● THE PROBLEM: Each line of the listing below containing the word "labeled" should be returned.

*** Block opens ***

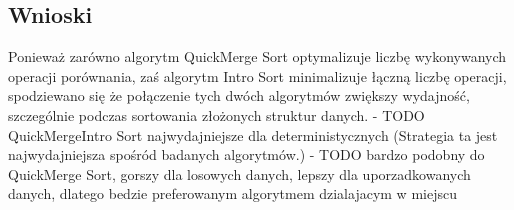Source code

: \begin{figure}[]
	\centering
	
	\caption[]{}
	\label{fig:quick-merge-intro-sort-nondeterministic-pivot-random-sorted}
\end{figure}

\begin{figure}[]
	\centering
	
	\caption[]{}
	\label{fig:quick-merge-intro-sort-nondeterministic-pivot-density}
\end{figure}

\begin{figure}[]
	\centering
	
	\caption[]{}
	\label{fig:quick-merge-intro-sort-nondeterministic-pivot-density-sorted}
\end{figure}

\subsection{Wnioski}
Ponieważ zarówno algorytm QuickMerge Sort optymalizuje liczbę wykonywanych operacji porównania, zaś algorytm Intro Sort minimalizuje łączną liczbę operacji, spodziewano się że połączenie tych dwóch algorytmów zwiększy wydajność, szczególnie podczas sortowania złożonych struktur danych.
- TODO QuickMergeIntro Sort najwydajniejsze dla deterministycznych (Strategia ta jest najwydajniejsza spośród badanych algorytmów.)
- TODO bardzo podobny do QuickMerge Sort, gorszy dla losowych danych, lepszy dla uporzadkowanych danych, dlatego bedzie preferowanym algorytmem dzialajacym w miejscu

*** Block closes ***
*** Block opens ***

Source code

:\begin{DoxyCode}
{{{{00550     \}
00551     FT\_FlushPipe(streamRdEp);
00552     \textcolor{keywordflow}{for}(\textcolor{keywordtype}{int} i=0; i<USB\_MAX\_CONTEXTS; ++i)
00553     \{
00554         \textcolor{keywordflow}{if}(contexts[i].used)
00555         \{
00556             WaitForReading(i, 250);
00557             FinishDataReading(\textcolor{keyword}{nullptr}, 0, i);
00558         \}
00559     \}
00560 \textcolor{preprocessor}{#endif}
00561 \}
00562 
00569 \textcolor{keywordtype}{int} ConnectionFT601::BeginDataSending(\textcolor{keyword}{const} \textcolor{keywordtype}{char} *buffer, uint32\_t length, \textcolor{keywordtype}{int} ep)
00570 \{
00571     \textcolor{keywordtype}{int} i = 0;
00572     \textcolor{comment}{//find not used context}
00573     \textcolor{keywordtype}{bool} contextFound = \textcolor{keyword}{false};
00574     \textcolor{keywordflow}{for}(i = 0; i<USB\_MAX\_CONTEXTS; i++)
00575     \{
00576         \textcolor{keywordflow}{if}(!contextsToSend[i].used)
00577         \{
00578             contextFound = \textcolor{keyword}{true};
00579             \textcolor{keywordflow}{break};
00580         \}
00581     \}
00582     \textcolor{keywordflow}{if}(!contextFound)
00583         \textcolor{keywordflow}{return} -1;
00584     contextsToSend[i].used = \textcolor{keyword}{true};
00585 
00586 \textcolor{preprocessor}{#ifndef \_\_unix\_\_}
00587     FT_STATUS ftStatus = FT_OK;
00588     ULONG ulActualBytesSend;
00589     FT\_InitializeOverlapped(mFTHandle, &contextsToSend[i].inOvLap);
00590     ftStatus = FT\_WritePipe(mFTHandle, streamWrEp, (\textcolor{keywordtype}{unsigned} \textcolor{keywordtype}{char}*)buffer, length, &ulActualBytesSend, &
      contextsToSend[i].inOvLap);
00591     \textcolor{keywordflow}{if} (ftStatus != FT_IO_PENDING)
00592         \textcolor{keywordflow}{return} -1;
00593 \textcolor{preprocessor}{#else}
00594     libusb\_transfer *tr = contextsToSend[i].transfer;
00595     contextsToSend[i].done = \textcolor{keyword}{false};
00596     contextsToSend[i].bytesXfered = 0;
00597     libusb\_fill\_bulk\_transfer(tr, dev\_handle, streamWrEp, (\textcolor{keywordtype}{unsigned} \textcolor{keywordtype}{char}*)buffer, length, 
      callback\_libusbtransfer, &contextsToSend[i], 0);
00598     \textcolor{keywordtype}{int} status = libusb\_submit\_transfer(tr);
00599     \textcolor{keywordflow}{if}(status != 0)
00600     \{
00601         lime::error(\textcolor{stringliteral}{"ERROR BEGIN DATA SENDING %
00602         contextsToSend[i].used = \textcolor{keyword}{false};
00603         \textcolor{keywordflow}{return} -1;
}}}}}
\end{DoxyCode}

*** Block closes ***
*** Block opens ***

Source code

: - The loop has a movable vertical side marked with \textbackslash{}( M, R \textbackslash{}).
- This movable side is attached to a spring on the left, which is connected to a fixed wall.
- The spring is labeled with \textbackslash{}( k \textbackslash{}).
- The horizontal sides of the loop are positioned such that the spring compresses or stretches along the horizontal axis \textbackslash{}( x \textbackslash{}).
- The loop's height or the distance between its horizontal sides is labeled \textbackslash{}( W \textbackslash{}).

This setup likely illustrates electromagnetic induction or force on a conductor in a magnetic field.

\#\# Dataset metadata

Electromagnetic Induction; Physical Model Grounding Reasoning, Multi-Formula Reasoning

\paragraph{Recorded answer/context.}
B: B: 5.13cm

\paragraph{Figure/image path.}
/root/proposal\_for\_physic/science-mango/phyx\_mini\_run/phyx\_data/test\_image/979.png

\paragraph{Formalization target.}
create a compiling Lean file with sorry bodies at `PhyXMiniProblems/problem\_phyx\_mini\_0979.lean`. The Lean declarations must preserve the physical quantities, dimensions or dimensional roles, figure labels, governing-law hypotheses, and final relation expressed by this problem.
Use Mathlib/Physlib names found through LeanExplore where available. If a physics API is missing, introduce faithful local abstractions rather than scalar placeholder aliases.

*** Block closes ***

● SOLVED EXERCISE:
- The spring is labeled with \textbackslash{}( k \textbackslash{}).
- The loop's height or the distance between its horizontal sides is labeled \textbackslash{}( W \textbackslash{}).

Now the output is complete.